Things can get a little crazy on the most rock'n'roll night of the year
More than any other awards show, the VO5 NME Awards is known for getting messy. We dread to think what the organisers of the ceremony back in the ’50s and ’60s would make of some of the things that go on these days – crashing tables, turning up in fancy dress, and having to be taken to hospital twice in one night would never happen on their watch.
What will we be adding to this list after the 2018 ceremony? Who knows, but you can have a front row seat by purchasing your tickets for the Vo5 NME Awards 2018, which takes place at the O2 Academy Brixton on February 14, here.
Back in the day, the NME Awards was a lot more straight-laced than the carnage that goes on now, meaning for far less weird and wild occurrences. One pretty mad thing went down in 1966, though – The Beatles, biggest band in the world, did their last ever UK live performance at our bash. How nice of them.
In 2003, BRMC were awarded the gong for Best Video, and the band dutifully made their way to the stage to collect it as normal. When drummer Nick Jago got to the mic, though, things took a turn. Instead of reeling off thank yous to his label/parents/dog, he instead stood in silence, staring at the audience. For seven minutes. That’s one way to make people remember you.
In 2004, The Libertines collected their Best Band award in true Libertines style – with Pete Doherty and Carl Barat swapping lines from the poem ‘Suicide In The Trenches’. Never has Siegfried Sassoon seemed as edgy.
Russell Brand used his platform as 2006’s host to good-naturedly take the piss out of anyone he could, including Best Music DVD recipient Bob Geldof (collecting for Live 8), who he called “Sir Bobby Gandalf”. Geldof was not impressed, responding: “Russell Brand, what a c**t.” The beef didn’t stop there – when Brand returned to the stage, he quipped: “Really, it’s no surprise that he’s such an expert on famine. He has been dining out on ‘I Don’t Like Mondays’ for 30 years.”

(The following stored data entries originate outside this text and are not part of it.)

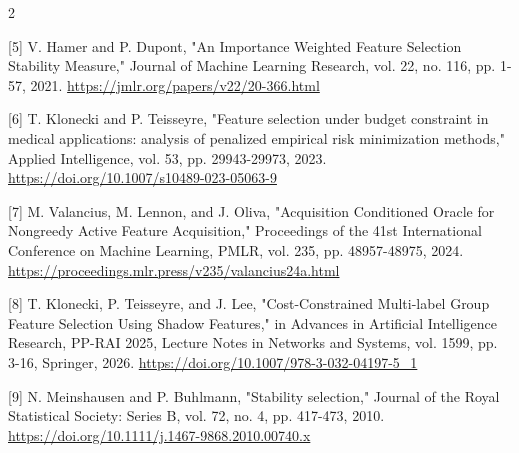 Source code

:\documentclass[10pt,a4paper]{article}
\begin{document}
\begin{multicols}{2}
\begin{minipage}{\linewidth}{\fontsize{7}{8.2}\selectfont \begin{latin}[5] V. Hamer and P. Dupont, "An Importance Weighted Feature Selection Stability Measure," Journal of Machine Learning Research, vol. 22, no. 116, pp. 1-57, 2021. \url{https://jmlr.org/papers/v22/20-366.html}\end{latin}\par}\end{minipage}\par
\begin{minipage}{\linewidth}{\fontsize{7}{8.2}\selectfont \begin{latin}[6] T. Klonecki and P. Teisseyre, "Feature selection under budget constraint in medical applications: analysis of penalized empirical risk minimization methods," Applied Intelligence, vol. 53, pp. 29943-29973, 2023. \url{https://doi.org/10.1007/s10489-023-05063-9}\end{latin}\par}\end{minipage}\par
\begin{minipage}{\linewidth}{\fontsize{7}{8.2}\selectfont \begin{latin}[7] M. Valancius, M. Lennon, and J. Oliva, "Acquisition Conditioned Oracle for Nongreedy Active Feature Acquisition," Proceedings of the 41st International Conference on Machine Learning, PMLR, vol. 235, pp. 48957-48975, 2024. \url{https://proceedings.mlr.press/v235/valancius24a.html}\end{latin}\par}\end{minipage}\par
\begin{minipage}{\linewidth}{\fontsize{7}{8.2}\selectfont \begin{latin}[8] T. Klonecki, P. Teisseyre, and J. Lee, "Cost-Constrained Multi-label Group Feature Selection Using Shadow Features," in Advances in Artificial Intelligence Research, PP-RAI 2025, Lecture Notes in Networks and Systems, vol. 1599, pp. 3-16, Springer, 2026. \url{https://doi.org/10.1007/978-3-032-04197-5_1}\end{latin}\par}\end{minipage}\par
\begin{minipage}{\linewidth}{\fontsize{7}{8.2}\selectfont \begin{latin}[9] N. Meinshausen and P. Buhlmann, "Stability selection," Journal of the Royal Statistical Society: Series B, vol. 72, no. 4, pp. 417-473, 2010. \url{https://doi.org/10.1111/j.1467-9868.2010.00740.x}\end{latin}\par}\end{minipage}\par

\end{multicols}
\end{document}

The Cribs frontman took things perhaps a little too far back in 2006 when he threw himself onto the Kaiser Chiefs’ table, and a ton of glasses and bottles in the process. Off he went to hospital to get himself stitched up, before reappearing at the after-party, ever a dedicated servant to the sesh. His enthusiasm turned out to be a little misguided as he was soon seen to be bleeding again and was carted off in another ambulance. Still, we salute his commitment to the night.
Usually, when a band can’t make it to the NME Awards to collect their winnings, they send a video message thanking their fans and apologising for their absence. The Killers, however, turned their VT into a bizarre sketch, featuring three quarters of the band in a barber’s shop with boxing legend Mike Tyson, who constantly interrupts Brandon Flowers’ heartfelt sentiments and gives him a black eye. Watch it here if you fancy a laugh.
Back in 2008, when Dev Hynes was still operating under his Lightspeed Champion moniker, he brought a touch of sci-fi to his awards performance. Not only did he dress up as Darth Vader, but his band also included a big, furry Chewbacca. Don’t believe us? You can watch the performance here.
The tradition of the Godlike Genius recipient performing live to close out the ceremony started with New Order in 2005. Normally, the victor will play a handful of songs to round things off, but trust Foo Fighters to take things further. In 2011, Dave Grohl picked up the ultimate award and then proceeded to play for two hours with his band. Who wouldn’t be delighted to see Foos do a proper, full-length concert somewhere as intimate as O2 Academy Brixton?
Well, their friend did, anyway. The south Londoners popped down the road from their homes to pick up the Philip Hall Radar Award in 2014, but frontman Lias Saoudi barely said a word when he made it on stage. Instead, he left it up to unofficial spokesman Patrick Lyons who told “it like it is” as the singer stood silently next to him. At one point he compared the band to “the wild American prairie” and said they might “just save America with their music”. Even Lias looked slightly bemused.
There’s crashing a table and then there’s crashing a table. During Bring Me The Horizon’s performance at the 2016 event, frontman Oli Sykes ventured off stage to roam amongst the tables. After prowling around for a minute, he eventually chose Coldplay’s table to clamber up on, much to the band’s amusement. Just look at Chris Martin’s face.